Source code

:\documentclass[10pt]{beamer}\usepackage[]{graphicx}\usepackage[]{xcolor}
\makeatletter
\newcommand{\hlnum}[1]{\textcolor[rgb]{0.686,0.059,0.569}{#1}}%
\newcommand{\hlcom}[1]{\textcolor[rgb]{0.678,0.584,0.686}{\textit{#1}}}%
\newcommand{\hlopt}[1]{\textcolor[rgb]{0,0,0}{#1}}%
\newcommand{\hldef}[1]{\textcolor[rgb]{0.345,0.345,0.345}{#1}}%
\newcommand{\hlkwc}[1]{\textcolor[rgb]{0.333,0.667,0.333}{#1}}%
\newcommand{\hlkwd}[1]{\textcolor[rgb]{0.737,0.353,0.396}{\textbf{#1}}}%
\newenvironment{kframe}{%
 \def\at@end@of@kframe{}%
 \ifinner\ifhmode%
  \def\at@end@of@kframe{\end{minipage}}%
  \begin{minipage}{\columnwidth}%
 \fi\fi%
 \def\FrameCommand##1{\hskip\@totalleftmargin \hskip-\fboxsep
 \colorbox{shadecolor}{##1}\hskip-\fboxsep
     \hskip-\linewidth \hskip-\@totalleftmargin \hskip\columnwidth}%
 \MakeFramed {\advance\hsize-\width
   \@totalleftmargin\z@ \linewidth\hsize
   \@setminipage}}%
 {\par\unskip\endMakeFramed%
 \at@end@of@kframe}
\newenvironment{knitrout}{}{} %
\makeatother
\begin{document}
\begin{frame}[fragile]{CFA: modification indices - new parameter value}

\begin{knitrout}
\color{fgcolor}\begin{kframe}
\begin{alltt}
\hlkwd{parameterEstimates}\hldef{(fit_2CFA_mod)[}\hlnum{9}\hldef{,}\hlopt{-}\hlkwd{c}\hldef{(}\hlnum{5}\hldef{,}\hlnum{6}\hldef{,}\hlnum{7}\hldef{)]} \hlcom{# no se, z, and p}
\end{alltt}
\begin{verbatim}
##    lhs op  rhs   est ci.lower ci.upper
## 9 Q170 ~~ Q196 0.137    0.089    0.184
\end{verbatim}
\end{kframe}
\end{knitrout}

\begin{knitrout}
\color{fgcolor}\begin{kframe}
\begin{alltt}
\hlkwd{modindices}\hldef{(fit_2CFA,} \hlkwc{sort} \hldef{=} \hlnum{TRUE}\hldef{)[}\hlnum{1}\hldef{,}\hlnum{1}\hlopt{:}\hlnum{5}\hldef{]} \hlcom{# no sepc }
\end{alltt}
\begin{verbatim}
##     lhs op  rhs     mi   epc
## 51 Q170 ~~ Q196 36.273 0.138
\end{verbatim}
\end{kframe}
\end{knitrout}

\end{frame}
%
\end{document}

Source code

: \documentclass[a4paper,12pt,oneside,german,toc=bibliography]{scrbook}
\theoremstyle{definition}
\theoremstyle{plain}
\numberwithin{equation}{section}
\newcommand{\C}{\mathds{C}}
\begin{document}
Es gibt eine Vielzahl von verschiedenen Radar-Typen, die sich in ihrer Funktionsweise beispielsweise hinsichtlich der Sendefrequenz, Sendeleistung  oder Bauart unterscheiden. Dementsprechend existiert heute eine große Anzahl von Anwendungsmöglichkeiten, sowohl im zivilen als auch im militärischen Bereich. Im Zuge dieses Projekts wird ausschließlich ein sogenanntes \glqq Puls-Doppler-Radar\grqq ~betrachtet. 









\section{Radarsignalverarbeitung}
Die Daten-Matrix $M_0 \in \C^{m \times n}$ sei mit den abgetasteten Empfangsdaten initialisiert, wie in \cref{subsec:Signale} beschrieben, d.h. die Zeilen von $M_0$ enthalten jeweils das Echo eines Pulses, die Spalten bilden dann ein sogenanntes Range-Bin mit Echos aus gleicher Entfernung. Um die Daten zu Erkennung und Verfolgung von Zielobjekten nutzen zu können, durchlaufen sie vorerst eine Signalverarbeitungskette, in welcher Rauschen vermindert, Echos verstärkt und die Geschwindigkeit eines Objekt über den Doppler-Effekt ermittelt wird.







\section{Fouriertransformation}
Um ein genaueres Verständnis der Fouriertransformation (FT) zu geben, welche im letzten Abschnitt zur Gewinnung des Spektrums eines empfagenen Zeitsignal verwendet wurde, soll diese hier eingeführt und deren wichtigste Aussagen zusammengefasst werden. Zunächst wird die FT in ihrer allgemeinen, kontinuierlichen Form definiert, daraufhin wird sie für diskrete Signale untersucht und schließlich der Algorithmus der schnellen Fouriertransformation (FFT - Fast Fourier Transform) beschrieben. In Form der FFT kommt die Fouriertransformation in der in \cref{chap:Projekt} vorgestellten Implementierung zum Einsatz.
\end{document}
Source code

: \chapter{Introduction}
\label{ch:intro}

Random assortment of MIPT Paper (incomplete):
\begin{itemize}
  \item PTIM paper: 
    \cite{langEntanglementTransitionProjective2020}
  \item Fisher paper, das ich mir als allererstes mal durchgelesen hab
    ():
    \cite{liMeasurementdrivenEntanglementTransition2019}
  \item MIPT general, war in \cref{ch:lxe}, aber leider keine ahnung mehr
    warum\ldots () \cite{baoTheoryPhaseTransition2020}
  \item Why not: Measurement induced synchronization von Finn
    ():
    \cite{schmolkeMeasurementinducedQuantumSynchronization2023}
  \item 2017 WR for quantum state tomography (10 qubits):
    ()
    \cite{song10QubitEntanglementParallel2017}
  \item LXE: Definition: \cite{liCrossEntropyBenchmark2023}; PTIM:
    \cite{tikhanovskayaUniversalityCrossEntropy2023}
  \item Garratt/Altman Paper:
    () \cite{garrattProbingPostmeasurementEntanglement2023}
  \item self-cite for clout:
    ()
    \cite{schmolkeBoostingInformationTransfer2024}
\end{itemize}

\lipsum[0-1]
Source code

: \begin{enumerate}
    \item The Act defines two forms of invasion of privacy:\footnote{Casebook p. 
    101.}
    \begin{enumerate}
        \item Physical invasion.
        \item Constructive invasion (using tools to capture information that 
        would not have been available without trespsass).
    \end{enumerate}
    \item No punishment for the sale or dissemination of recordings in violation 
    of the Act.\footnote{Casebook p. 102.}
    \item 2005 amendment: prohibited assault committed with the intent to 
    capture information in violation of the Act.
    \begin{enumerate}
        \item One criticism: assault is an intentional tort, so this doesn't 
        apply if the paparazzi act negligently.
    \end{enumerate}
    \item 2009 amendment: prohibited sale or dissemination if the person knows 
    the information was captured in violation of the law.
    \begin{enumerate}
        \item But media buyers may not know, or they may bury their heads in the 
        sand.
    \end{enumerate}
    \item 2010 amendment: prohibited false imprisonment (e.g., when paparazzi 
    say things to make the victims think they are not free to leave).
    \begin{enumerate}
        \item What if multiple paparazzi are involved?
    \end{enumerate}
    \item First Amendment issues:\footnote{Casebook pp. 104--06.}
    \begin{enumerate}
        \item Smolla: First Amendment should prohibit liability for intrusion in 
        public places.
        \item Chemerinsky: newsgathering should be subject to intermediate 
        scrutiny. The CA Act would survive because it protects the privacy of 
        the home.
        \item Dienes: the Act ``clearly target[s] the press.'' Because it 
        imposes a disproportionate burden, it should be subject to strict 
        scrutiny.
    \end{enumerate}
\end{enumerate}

○ ○ ○

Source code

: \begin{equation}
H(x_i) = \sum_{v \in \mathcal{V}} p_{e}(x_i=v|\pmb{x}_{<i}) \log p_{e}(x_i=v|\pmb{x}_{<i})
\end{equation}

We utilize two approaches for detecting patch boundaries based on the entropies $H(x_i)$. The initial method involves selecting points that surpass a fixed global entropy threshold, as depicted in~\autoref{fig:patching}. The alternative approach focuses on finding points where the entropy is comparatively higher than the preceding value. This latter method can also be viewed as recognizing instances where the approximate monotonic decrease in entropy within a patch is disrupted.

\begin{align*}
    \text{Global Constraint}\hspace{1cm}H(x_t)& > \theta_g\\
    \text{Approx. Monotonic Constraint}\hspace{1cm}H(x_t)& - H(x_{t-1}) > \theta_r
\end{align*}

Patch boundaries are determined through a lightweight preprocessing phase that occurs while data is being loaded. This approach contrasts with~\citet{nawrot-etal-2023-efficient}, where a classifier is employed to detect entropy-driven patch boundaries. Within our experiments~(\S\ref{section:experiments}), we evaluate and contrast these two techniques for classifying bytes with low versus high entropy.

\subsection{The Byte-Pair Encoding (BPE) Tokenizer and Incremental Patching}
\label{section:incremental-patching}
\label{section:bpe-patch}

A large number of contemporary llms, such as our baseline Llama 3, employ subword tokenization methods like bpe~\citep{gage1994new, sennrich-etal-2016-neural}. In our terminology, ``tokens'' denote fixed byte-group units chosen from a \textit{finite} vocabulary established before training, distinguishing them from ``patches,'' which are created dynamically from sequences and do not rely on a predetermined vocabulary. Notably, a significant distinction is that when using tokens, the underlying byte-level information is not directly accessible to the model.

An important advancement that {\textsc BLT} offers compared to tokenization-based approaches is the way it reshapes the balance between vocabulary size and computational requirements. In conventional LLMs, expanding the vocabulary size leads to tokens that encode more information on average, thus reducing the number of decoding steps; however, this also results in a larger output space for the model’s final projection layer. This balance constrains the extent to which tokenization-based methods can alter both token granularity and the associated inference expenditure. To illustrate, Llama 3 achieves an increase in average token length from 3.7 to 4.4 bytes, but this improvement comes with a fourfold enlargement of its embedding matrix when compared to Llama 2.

○ ○ ○

What is required: Return each line of the data where the word "using" appears.

Written response:
        \item Constructive invasion (using tools to capture information that 
A large number of contemporary llms, such as our baseline Llama 3, employ subword tokenization methods like bpe~\citep{gage1994new, sennrich-etal-2016-neural}. In our terminology, ``tokens'' denote fixed byte-group units chosen from a \textit{finite} vocabulary established before training, distinguishing them from ``patches,'' which are created dynamically from sequences and do not rely on a predetermined vocabulary. Notably, a significant distinction is that when using tokens, the underlying byte-level information is not directly accessible to the model.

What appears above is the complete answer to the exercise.